We received a DR202 Black and Decker corded drill. We disassembled the drill, analyzed all components, and then reassembled it. There were approximately 20 mainline components and about 15 small end parts. Maintance only requiring a standard (flathead or #15 Torx) screwdriver.

The major functioning parts to this product were the housing, keyless chuck, gear assembly, 5A motor, and the power cord.

Every member of the team had a specific component to the final project. The delegation of work for each person was appropriate so all members had an equal share. As far as the ergonomics to these tasks, there was very little that gave us (sophomore engineers) any trouble with any stage of this project.

The company, Black and Decker, has done a great job over the past 90 years to ensure a safe, reliable, and cost effective product.


This product is a Black & Decker Drill model DR202. This is a corded drill (6') which runs off of AC current. It is used to drill holes into various materials as well as drive or remove screws. It has a 15 position keyless chuck and variable speed (depending on the trigger pull). It also has a switch to reverse the direction of the drive.

Each member was responsible for the following individual parts of the project, as well as the parts that the group was responsible for as a whole:

Baumgardner, Brad (Group Leader, Presentation & Wiki page)

Ennis, Jacob (Disassembly, Pictures & Wiki page)

LaVerde, Shawna (Before Disassembly & Wiki page)

Rauch, Samuel (CAD)

Robitaille, Zack (After Assembly & CAD)

Shibuya, Yuta (Assembly)

Before Disassembly Section


The purpose of a drill is to producing holes in solid materials by using a drill bit as well as to drive, tighten, loosen or remove screws by using a screwdriver head. The drill bit is removable with cutting edges on one end and the shank at the other which is attached to the chuck of the drill. There are different types of drill bits, shank and chuck combinations designed for different purposes, like producing a higher torque. Detachable screwdriver heads are also called bits and come in different sizes and styles. The drill bit and screwdriver head work by the drills electric motor rotating them at high speeds. This drill contains a solid state phase control circuits that allow it to only use AC power, which also gives it the ability to change speeds, go in reverse and torque control.


The drill works great. The drill bit moves clockwise, however you can switch it to turn counterclockwise. The ability to rotate clockwise is used in drilling and inserting/tightening screws, whereas counterclockwise motion is used to loosen or remove screws.
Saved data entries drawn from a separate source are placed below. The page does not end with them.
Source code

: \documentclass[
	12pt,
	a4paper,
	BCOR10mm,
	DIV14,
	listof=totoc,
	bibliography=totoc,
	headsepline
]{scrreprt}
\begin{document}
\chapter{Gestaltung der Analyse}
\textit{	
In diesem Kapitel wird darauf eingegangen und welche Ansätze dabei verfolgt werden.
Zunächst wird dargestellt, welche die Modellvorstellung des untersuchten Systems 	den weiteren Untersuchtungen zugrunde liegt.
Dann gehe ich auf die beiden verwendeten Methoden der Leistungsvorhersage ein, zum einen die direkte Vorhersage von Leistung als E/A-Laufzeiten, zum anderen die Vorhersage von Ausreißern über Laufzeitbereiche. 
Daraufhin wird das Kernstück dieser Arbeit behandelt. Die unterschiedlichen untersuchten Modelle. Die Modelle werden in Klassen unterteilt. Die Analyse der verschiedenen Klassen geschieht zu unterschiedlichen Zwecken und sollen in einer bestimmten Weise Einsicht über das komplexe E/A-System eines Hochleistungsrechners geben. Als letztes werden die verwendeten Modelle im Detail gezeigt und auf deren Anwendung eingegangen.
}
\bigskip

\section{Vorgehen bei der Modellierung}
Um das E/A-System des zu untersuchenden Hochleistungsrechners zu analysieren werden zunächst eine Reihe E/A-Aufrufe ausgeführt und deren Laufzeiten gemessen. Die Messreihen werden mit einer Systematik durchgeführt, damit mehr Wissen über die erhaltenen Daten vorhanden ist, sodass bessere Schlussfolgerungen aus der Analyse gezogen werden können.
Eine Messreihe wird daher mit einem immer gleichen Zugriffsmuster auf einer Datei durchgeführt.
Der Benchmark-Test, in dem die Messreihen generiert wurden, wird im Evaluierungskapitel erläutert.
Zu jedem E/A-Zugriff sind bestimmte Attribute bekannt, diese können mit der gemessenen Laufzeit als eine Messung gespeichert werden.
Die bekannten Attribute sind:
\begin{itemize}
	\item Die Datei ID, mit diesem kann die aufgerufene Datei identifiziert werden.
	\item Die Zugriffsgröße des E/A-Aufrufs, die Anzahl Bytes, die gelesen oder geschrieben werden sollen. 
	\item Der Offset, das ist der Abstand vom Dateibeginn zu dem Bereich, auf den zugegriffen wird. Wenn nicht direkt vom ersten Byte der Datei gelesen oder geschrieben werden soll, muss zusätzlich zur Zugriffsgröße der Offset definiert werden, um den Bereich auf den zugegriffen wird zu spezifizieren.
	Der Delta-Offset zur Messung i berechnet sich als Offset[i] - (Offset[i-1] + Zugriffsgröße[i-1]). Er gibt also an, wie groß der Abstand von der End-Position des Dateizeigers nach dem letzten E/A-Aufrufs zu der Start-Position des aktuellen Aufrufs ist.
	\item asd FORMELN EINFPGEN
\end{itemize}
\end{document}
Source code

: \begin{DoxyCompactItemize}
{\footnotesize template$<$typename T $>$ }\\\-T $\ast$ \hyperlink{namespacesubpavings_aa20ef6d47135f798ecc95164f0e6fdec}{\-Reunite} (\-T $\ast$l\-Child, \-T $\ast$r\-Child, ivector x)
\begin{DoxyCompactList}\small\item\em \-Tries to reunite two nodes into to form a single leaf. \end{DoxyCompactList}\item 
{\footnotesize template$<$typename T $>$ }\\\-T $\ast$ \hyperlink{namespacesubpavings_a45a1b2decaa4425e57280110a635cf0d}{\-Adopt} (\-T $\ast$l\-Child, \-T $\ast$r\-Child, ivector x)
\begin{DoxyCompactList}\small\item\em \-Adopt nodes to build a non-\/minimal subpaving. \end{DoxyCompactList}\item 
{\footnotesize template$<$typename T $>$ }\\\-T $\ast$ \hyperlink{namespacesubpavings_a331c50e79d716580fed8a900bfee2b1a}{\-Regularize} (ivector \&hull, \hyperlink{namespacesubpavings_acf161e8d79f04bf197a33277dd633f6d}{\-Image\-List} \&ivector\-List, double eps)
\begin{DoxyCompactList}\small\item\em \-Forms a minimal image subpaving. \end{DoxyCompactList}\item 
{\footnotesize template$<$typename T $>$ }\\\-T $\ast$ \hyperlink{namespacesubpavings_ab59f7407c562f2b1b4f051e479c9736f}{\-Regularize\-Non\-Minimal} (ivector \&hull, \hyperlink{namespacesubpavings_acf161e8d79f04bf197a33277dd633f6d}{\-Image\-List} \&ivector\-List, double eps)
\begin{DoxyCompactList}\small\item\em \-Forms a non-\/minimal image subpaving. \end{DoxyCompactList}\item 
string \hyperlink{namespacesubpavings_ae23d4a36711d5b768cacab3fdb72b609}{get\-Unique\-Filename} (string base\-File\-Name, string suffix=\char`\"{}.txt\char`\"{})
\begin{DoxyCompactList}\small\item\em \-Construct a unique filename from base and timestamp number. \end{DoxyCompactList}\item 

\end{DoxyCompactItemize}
The drill runs on AC power from the power outlet which is converted into mechanical power to the keyless chuck.


Our estimation of the amount of components in this product is 35. Some examples of the main parts include:

  1. Motor Assembly
  2. Cooling Fan
  3. Direction Switch
  4. Trigger
  5. Cord
  6. Level
  7. Chuck
  8. Gears
  9. Shell
  10. Trigger Lock
  11. Gear Assembly


We assumed that there are 5 different types of materials used in the drill. Some examples of materials we found are:

  1. Rubber
  2. Metal
  3. Plastic

Disassembly Procedures

Drill Disassembly Process Table

Dissasembly of the drill takes approxamately 30-40 minutes. The drill (not the trigger assembly) could be taken apart by anyone with basic tech knowledge and a flathead screwdriver.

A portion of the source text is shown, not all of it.